Marta levantó las caderas ligeramente, subió la ropa interior cubriendo su desnudez y dejó caer el camisón.
– ¿Sabes lo que voy a hacer? – dijo Ana.
– No. – respondió Marta.
– Voy a llamar a Andrés para que venga y le voy a contar todo.
– ¿No te atreverás? – dijo la aludida levantándose para agarrar a Marta.
Y sin querer, fruto del brusco movimiento, se le escapó ruidosamente la ventosidad que había logrado retener antes.
La sorpresa frenó en seco el intento. Muerta de vergüenza volvió a la cama y tapó su rostro con la sábana.
Ana se acercó y retiró la colcha de un tirón.
– Eso no se hace cochinota. Mereces un castigo. Desnúdate.
Marta se puso de pie y se quitó la ropa con rabia. Las tetas firmes con los pezones erguidos, el coño, todo quedo a la vista.
– El culo ya lo has visto. ¿O quieres que me dé la vuelta para meter la nariz y certificar mi culpa? – Dijo Marta mientras se giraba dando la espalda a su compañera.
– Mírame – dijo Ana en un susurro.
Marta se dio la vuelta y sentándose en la cama observó a Ana.
Ana, sistemáticamente, comenzó a quitarse la ropa hasta quedarse en cueros. Luego, rodeando el catre, se acostó de lado apoyando el codo y sujetando su cabeza con una mano. Marta se tumbó de lado imitándola. Ambas quedaron acostadas cara a cara.
– ¿Has besado antes a una mujer? – preguntó Ana.
– No. – confeso Marta.
Ana se movió hasta quedar pegada a su compañera, le acarició los muslos y después la besó en la boca. Marta notó el suave contacto con las tetas de la otra mujer y la extraña pero placentera sensación del beso.
Estuvieron un rato acariciándose y jugando con la lengua.
Luego Ana se puso boca abajo y Marta recorrió la espalda con el dedo índice hasta llegar a las nalgas de su compañera. Las besó y las chupó llenándolas de saliva para a continuación introducir un dedo por el ojete.
Ana protestó ante la inesperada invasión y girando la cabeza miró a su amante.
Marta sacó el dedo del agujero del culo y lo olfateo.
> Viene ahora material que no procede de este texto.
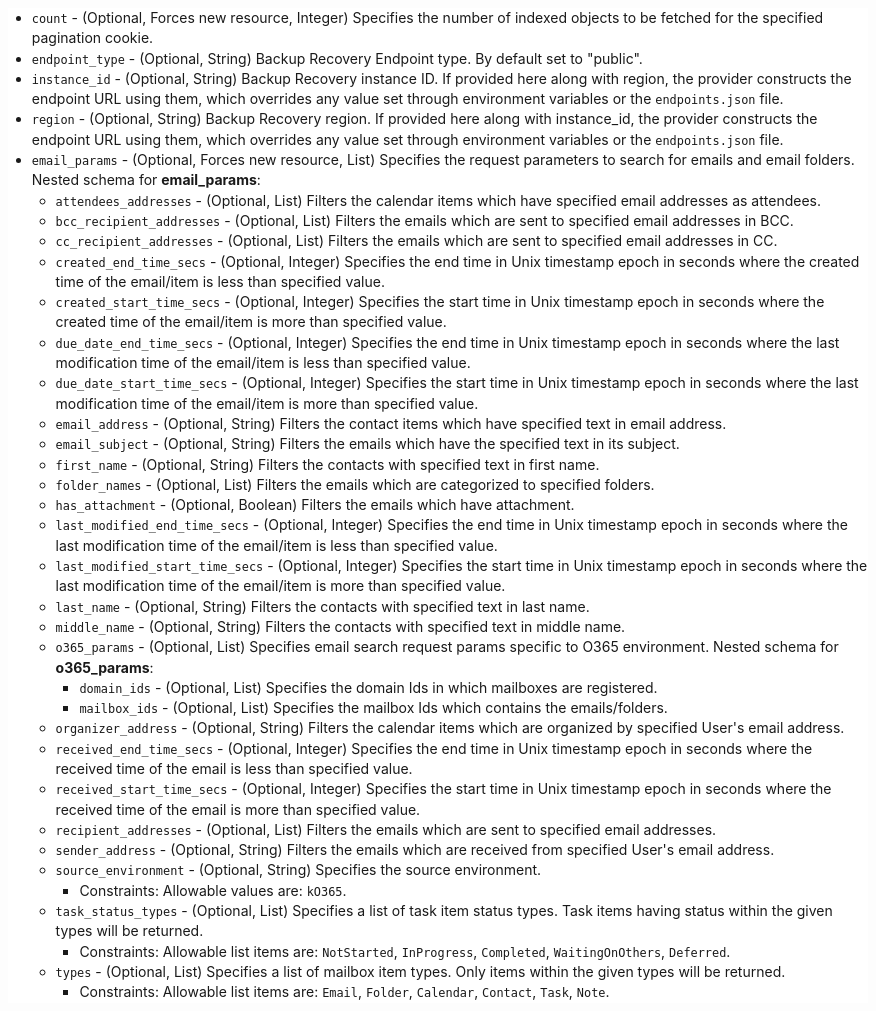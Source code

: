 * `count` - (Optional, Forces new resource, Integer) Specifies the number of indexed objects to be fetched for the specified pagination cookie.
* `endpoint_type` - (Optional, String) Backup Recovery Endpoint type. By default set to "public".
* `instance_id` - (Optional, String) Backup Recovery instance ID. If provided here along with region, the provider constructs the endpoint URL using them, which overrides any value set through environment variables or the `endpoints.json` file.
* `region` - (Optional, String) Backup Recovery region. If provided here along with instance_id, the provider constructs the endpoint URL using them, which overrides any value set through environment variables or the `endpoints.json` file.  
* `email_params` - (Optional, Forces new resource, List) Specifies the request parameters to search for emails and email folders.
Nested schema for **email_params**:
	* `attendees_addresses` - (Optional, List) Filters the calendar items which have specified email addresses as attendees.
	* `bcc_recipient_addresses` - (Optional, List) Filters the emails which are sent to specified email addresses in BCC.
	* `cc_recipient_addresses` - (Optional, List) Filters the emails which are sent to specified email addresses in CC.
	* `created_end_time_secs` - (Optional, Integer) Specifies the end time in Unix timestamp epoch in seconds where the created time of the email/item is less than specified value.
	* `created_start_time_secs` - (Optional, Integer) Specifies the start time in Unix timestamp epoch in seconds where the created time of the email/item is more than specified value.
	* `due_date_end_time_secs` - (Optional, Integer) Specifies the end time in Unix timestamp epoch in seconds where the last modification time of the email/item is less than specified value.
	* `due_date_start_time_secs` - (Optional, Integer) Specifies the start time in Unix timestamp epoch in seconds where the last modification time of the email/item is more than specified value.
	* `email_address` - (Optional, String) Filters the contact items which have specified text in email address.
	* `email_subject` - (Optional, String) Filters the emails which have the specified text in its subject.
	* `first_name` - (Optional, String) Filters the contacts with specified text in first name.
	* `folder_names` - (Optional, List) Filters the emails which are categorized to specified folders.
	* `has_attachment` - (Optional, Boolean) Filters the emails which have attachment.
	* `last_modified_end_time_secs` - (Optional, Integer) Specifies the end time in Unix timestamp epoch in seconds where the last modification time of the email/item is less than specified value.
	* `last_modified_start_time_secs` - (Optional, Integer) Specifies the start time in Unix timestamp epoch in seconds where the last modification time of the email/item is more than specified value.
	* `last_name` - (Optional, String) Filters the contacts with specified text in last name.
	* `middle_name` - (Optional, String) Filters the contacts with specified text in middle name.
	* `o365_params` - (Optional, List) Specifies email search request params specific to O365 environment.
	Nested schema for **o365_params**:
		* `domain_ids` - (Optional, List) Specifies the domain Ids in which mailboxes are registered.
		* `mailbox_ids` - (Optional, List) Specifies the mailbox Ids which contains the emails/folders.
	* `organizer_address` - (Optional, String) Filters the calendar items which are organized by specified User's email address.
	* `received_end_time_secs` - (Optional, Integer) Specifies the end time in Unix timestamp epoch in seconds where the received time of the email is less than specified value.
	* `received_start_time_secs` - (Optional, Integer) Specifies the start time in Unix timestamp epoch in seconds where the received time of the email is more than specified value.
	* `recipient_addresses` - (Optional, List) Filters the emails which are sent to specified email addresses.
	* `sender_address` - (Optional, String) Filters the emails which are received from specified User's email address.
	* `source_environment` - (Optional, String) Specifies the source environment.
	  * Constraints: Allowable values are: `kO365`.
	* `task_status_types` - (Optional, List) Specifies a list of task item status types. Task items having status within the given types will be returned.
	  * Constraints: Allowable list items are: `NotStarted`, `InProgress`, `Completed`, `WaitingOnOthers`, `Deferred`.
	* `types` - (Optional, List) Specifies a list of mailbox item types. Only items within the given types will be returned.
	  * Constraints: Allowable list items are: `Email`, `Folder`, `Calendar`, `Contact`, `Task`, `Note`.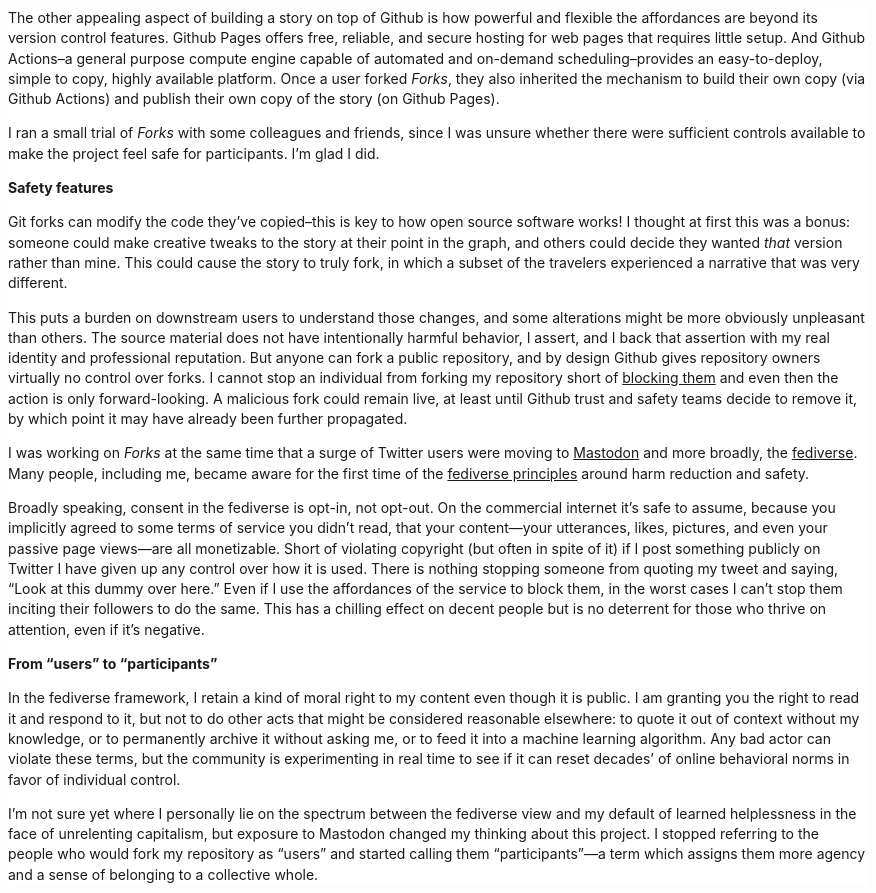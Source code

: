 The other appealing aspect of building a story on top of Github is how powerful and flexible the affordances are beyond its version control features. Github Pages offers free, reliable, and secure hosting for web pages that requires little setup. And Github Actions–a general purpose compute engine capable of automated and on-demand scheduling–provides an easy-to-deploy, simple to copy, highly available platform. Once a user forked *Forks*, they also inherited the mechanism to build their own copy (via Github Actions) and publish their own copy of the story (on Github Pages).

I ran a small trial of *Forks* with some colleagues and friends, since I was unsure whether there were sufficient controls available to make the project feel safe for participants. I’m glad I did.

**Safety features**

Git forks can modify the code they’ve copied–this is key to how open source software works! I thought at first this was a bonus: someone could make creative tweaks to the story at their point in the graph, and others could decide they wanted *that* version rather than mine. This could cause the story to truly fork, in which a subset of the travelers experienced a narrative that was very different.

This puts a burden on downstream users to understand those changes, and some alterations might be more obviously unpleasant than others. The source material does not have intentionally harmful behavior, I assert, and I back that assertion with my real identity and professional reputation. But anyone can fork a public repository, and by design Github gives repository owners virtually no control over forks. I cannot stop an individual from forking my repository short of [blocking them](https://docs.github.com/en/communities/maintaining-your-safety-on-github/blocking-a-user-from-your-personal-account) and even then the action is only forward-looking. A malicious fork could remain live, at least until Github trust and safety teams decide to remove it, by which point it may have already been further propagated.

I was working on *Forks* at the same time that a surge of Twitter users were moving to [Mastodon](https://joinmastodon.org) and more broadly, the [fediverse](https://www.eff.org/deeplinks/2022/11/fediverse-could-be-awesome-if-we-dont-screw-it). Many people, including me, became aware for the first time of the [fediverse principles](https://www.hughrundle.net/home-invasion/) around harm reduction and safety. 

Broadly speaking, consent in the fediverse is opt-in, not opt-out. On the commercial internet it’s safe to assume, because you implicitly agreed to some terms of service you didn’t read, that your content—your utterances, likes, pictures, and even your passive page views—are all monetizable. Short of violating copyright (but often in spite of it) if I post something publicly on Twitter I have given up any control over how it is used. There is nothing stopping someone from quoting my tweet and saying, “Look at this dummy over here.” Even if I use the affordances of the service to block them, in the worst cases I can’t stop them inciting their followers to do the same. This has a chilling effect on decent people but is no deterrent for those who thrive on attention, even if it’s negative.

**From “users” to “participants”**

In the fediverse framework, I retain a kind of moral right to my content even though it is public. I am granting you the right to read it and respond to it, but not to do other acts that might be considered reasonable elsewhere: to quote it out of context without my knowledge, or to permanently archive it without asking me, or to feed it into a machine learning algorithm. Any bad actor can violate these terms, but the community is experimenting in real time to see if it can reset decades’ of online behavioral norms in favor of individual control.

I’m not sure yet where I personally lie on the spectrum between the fediverse view and my default of learned helplessness in the face of unrelenting capitalism, but exposure to Mastodon changed my thinking about this project. I stopped referring to the people who would fork my repository as “users” and started calling them “participants”—a term which assigns them more agency and a sense of belonging to a collective whole.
– Eres una guarra. – afirmó Ana encendida con el gesto.
– Y tú una pervertida.
– ¿Pervertida? ven aquí que te voy a dar lo tuyo. – dijo metiendo su rostro entre las piernas abiertas de Marta y lamiéndole sus partes íntimas.
Marta gimió.
Ana con la vagina empapada y el sabor de los jugos de su compañera en la boca contrajo las nalgas.
Marta, le dio un azote.
– Más, zúrrame más. – imploró Ana.
Marta repitió con una nueva nalgada y luego otra y otra más.
Luego ambas mujeres se abrazaron de nuevo y empezaron a frotar sus entrepiernas hasta que, inundadas por el placer perdieron el control de sus esfínteres dejando escapar por turnos algún que otro pedete entre jadeos, gemidos y rostros encendidos.